*** Provided information Section Begins ***

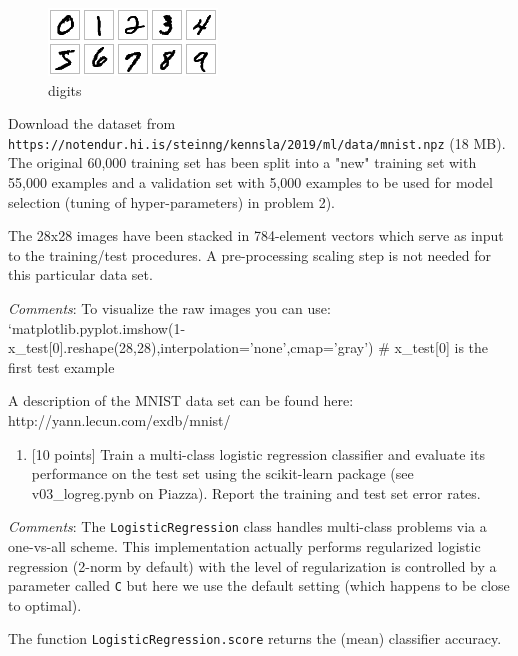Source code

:\documentclass[11pt]{article}
\makeatletter
\def\maxwidth{\ifdim\Gin@nat@width>\linewidth\linewidth
    \else\Gin@nat@width\fi}
\let\Oldincludegraphics\includegraphics
\renewcommand{\includegraphics}[1]{\Oldincludegraphics[width=.8\maxwidth]{#1}}
\providecommand{\tightlist}{%
      \setlength{\itemsep}{0pt}\setlength{\parskip}{0pt}}
\makeatother
\begin{document}
\begin{figure}
\centering
\includegraphics{mnist_0-9.png}
\caption{digits}
\end{figure}

Download the dataset from
\texttt{https://notendur.hi.is/steinng/kennsla/2019/ml/data/mnist.npz}
(18 MB). The original 60,000 training set has been split into a "new"
training set with 55,000 examples and a validation set with 5,000
examples to be used for model selection (tuning of hyper-parameters) in
problem 2).

The 28x28 images have been stacked in 784-element vectors which serve as
input to the training/test procedures. A pre-processing scaling step is
not needed for this particular data set.

\emph{Comments}: To visualize the raw images you can use:
`matplotlib.pyplot.imshow(1-x\_test{[}0{]}.reshape(28,28),interpolation='none',cmap='gray')
\# x\_test{[}0{]} is the first test example

A description of the MNIST data set can be found here:
http://yann.lecun.com/exdb/mnist/

    \begin{enumerate}
\def\labelenumi{\alph{enumi})}
\tightlist
\item
  {[}10 points{]} Train a multi-class logistic regression classifier and
  evaluate its performance on the test set using the scikit-learn
  package (see v03\_logreg.pynb on Piazza). Report the training and test
  set error rates.
\end{enumerate}

\emph{Comments}: The \texttt{LogisticRegression} class handles
multi-class problems via a one-vs-all scheme. This implementation
actually performs regularized logistic regression (2-norm by default)
with the level of regularization is controlled by a parameter called
\texttt{C} but here we use the default setting (which happens to be
close to optimal).

The function \texttt{LogisticRegression.score} returns the (mean)
classifier accuracy.
\end{document}
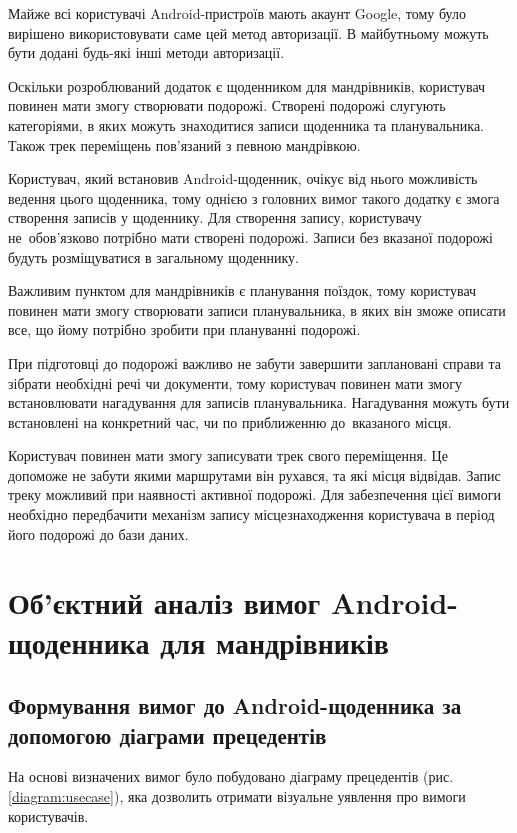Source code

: \documentclass[../main.tex]{subfiles}
\begin{document}
Майже всі користувачі Android-пристроїв мають акаунт Google, тому було вирішено використовувати саме цей метод авторизації. В майбутньому можуть бути додані будь-які інші методи авторизації.

Оскільки розроблюваний додаток є щоденником для мандрівників, користувач повинен мати змогу створювати подорожі. Створені подорожі слугують категоріями, в яких можуть знаходитися записи щоденника та планувальника. Також трек переміщень пов'язаний з певною мандрівкою.

Користувач, який встановив Android-щоденник, очікує від нього можливість ведення цього щоденника, тому однією з головних вимог такого додатку є змога створення записів у щоденнику. Для створення запису, користувачу не~обов'язково потрібно мати створені подорожі. Записи без вказаної подорожі будуть розміщуватися в загальному щоденнику.

Важливим пунктом для мандрівників є планування поїздок, тому користувач повинен мати змогу створювати записи планувальника, в яких він зможе описати все, що йому потрібно зробити при плануванні подорожі.

При підготовці до подорожі важливо не забути завершити заплановані справи та зібрати необхідні речі чи документи, тому користувач повинен мати змогу встановлювати нагадування для записів планувальника. Нагадування можуть бути встановлені на конкретний час, чи по приближенню до~вказаного місця.

Користувач повинен мати змогу записувати трек свого переміщення. Це допоможе не забути якими маршрутами він рухався, та  які місця відвідав. Запис треку можливий при наявності активної подорожі. Для забезпечення цієї вимоги необхідно передбачити механізм запису місцезнаходження користувача в період його подорожі до бази даних.

\section{Об'єктний аналіз вимог Android-щоденника для мандрівників}

\subsection{Формування вимог до Android-щоденника за допомогою діаграми прецедентів}
На основі визначених вимог було побудовано діаграму прецедентів (рис. \ref{diagram:usecase}), яка дозволить отримати візуальне уявлення про вимоги користувачів.
\end{document}
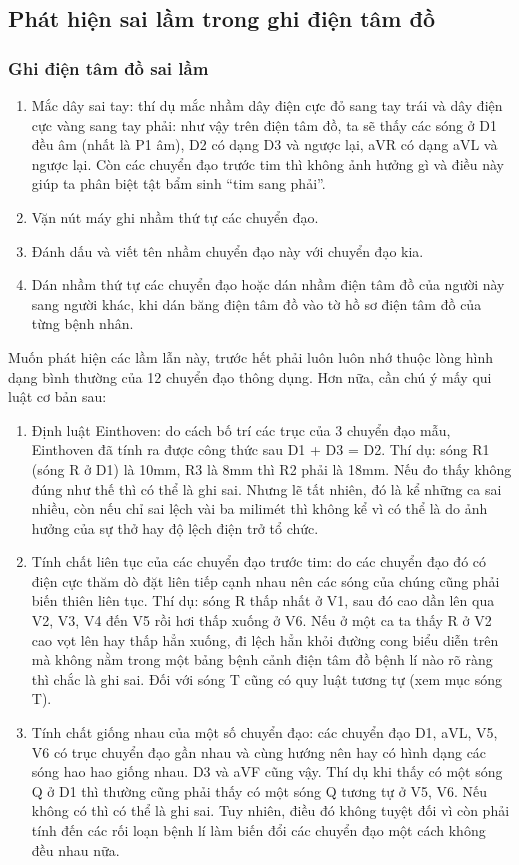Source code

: \subsection{Phát hiện sai lầm trong ghi điện tâm đồ}
\subsubsection{Ghi điện tâm đồ sai lầm}
\begin{enumerate}
    \item Mắc dây sai tay: thí dụ mắc nhầm dây điện cực đỏ sang tay trái và dây điện cực vàng sang tay phải: như vậy trên điện tâm đồ, ta sẽ thấy các sóng ở D1 đều âm (nhất là P1 âm), D2 có dạng D3 và ngược lại, aVR có dạng aVL và ngược lại. Còn các chuyển đạo trước tim thì không ảnh hưởng gì và điều này giúp ta phân biệt tật bẩm sinh “tim sang phải”.
    \item Vặn nút máy ghi nhầm thứ tự các chuyển đạo.
    \item Đánh dấu và viết tên nhầm chuyển đạo này với chuyển đạo kia.
    \item Dán nhầm thứ tự các chuyển đạo hoặc dán nhầm điện tâm đồ của người này sang người khác, khi dán băng điện tâm đồ vào tờ hồ sơ điện tâm đồ của từng bệnh nhân.
\end{enumerate}
Muốn phát hiện các lầm lẫn này, trước hết phải luôn luôn nhớ thuộc lòng hình dạng bình thường của 12 chuyển đạo thông dụng. Hơn nữa, cần chú ý mấy qui luật cơ bản sau:
\begin{enumerate}
    \item Định luật Einthoven: do cách bố trí các trục của 3 chuyển đạo mẫu, Einthoven đã tính ra được công thức sau D1 + D3 = D2. Thí dụ: sóng R1 (sóng R ở D1) là 10mm, R3 là 8mm thì R2 phải là 18mm. Nếu đo thấy không đúng như thế thì có thể là ghi sai. Nhưng lẽ tất nhiên, đó là kể những ca sai nhiều, còn nếu chỉ sai lệch vài ba milimét thì không kể vì có thể là do ảnh hưởng của sự thở hay độ lệch điện trở tổ chức.
    \item Tính chất liên tục của các chuyển đạo trước tim: do các chuyển đạo đó có điện cực thăm dò đặt liên tiếp cạnh nhau nên các sóng của chúng cũng phải biến thiên liên tục. Thí dụ: sóng R thấp nhất ở V1, sau đó cao dần lên qua V2, V3, V4 đến V5 rồi hơi thấp xuống ở V6. Nếu ở một ca ta thấy R ở V2 cao vọt lên hay thấp hẳn xuống, đi lệch hẳn khỏi đường cong biểu diễn trên mà không nằm trong một bảng bệnh cảnh điện tâm đồ bệnh lí nào rõ ràng thì chắc là ghi sai. Đối với sóng T cũng có quy luật tương tự (xem mục sóng T).
    \item Tính chất giống nhau của một số chuyển đạo: các chuyển đạo D1, aVL, V5, V6 có trục chuyển đạo gần nhau và cùng hướng nên hay có hình dạng các sóng hao hao giống nhau. D3 và aVF cũng vậy. Thí dụ khi thấy có một sóng Q ở D1 thì thường cũng phải thấy có một sóng Q tương tự ở V5, V6. Nếu không có thì có thể là ghi sai. Tuy nhiên, điều đó không tuyệt đối vì còn phải tính đến các rối loạn bệnh lí làm biến đổi các chuyển đạo một cách không đều nhau nữa.
\end{enumerate}
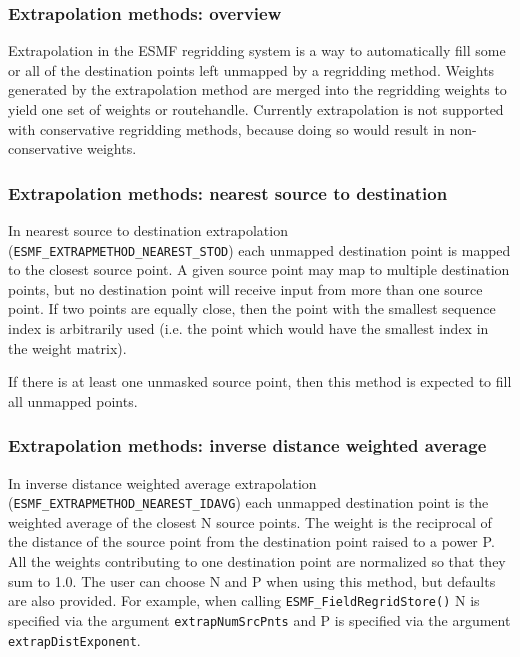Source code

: \subsubsection{Extrapolation methods: overview}\label{sec:extrapolation:overview}

Extrapolation in the ESMF regridding system is a way to automatically fill some or all of the 
destination points left unmapped by a regridding method. Weights generated by
the extrapolation method are merged into the regridding weights to yield one set of weights or 
routehandle. Currently extrapolation is not supported with conservative regridding methods, because 
doing so would result in non-conservative weights. 

\subsubsection{Extrapolation methods: nearest source to destination}\label{sec:extrapolation:neareststod}
In nearest source to destination extrapolation ({\tt ESMF\_EXTRAPMETHOD\_NEAREST\_STOD}) each unmapped 
destination point is mapped to the closest source point. A given source point may map to 
multiple destination points, but no destination point will receive input from more than one source point. 
If two points are equally close, then the point with the smallest sequence index is arbitrarily used 
(i.e. the point which would have the smallest index in the weight matrix). 

If there is at least one unmasked source point, then this method is expected to fill all unmapped points. 

\subsubsection{Extrapolation methods: inverse distance weighted average}\label{sec:extrapolation:nearestidavg}
In inverse distance weighted average extrapolation ({\tt ESMF\_EXTRAPMETHOD\_NEAREST\_IDAVG}) each unmapped 
destination point is the weighted average of the closest N source points. The weight is 
the reciprocal of the distance of the source point from the destination point raised to a power P.
All the weights contributing to one destination point are normalized so that they sum to 1.0. 
The user can choose N and P when using this method, but defaults are also provided. For example, when 
calling {\tt ESMF\_FieldRegridStore()} N is specified via the argument {\tt extrapNumSrcPnts} and 
P is specified via the argument {\tt extrapDistExponent}.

*** Provided information Section Ends ***

=== Required action ===
Among the records above, a stretch begins at the line containing "first test example" and ends at the line containing "package (see v03\_logreg.pynb". Restate that stretch word for word, and nothing else.

=== Answer to this exercise ===
\# x\_test{[}0{]} is the first test example

A description of the MNIST data set can be found here:
http://yann.lecun.com/exdb/mnist/

    \begin{enumerate}
\def\labelenumi{\alph{enumi})}
\tightlist
\item
  {[}10 points{]} Train a multi-class logistic regression classifier and
  evaluate its performance on the test set using the scikit-learn
  package (see v03\_logreg.pynb on Piazza). Report the training and test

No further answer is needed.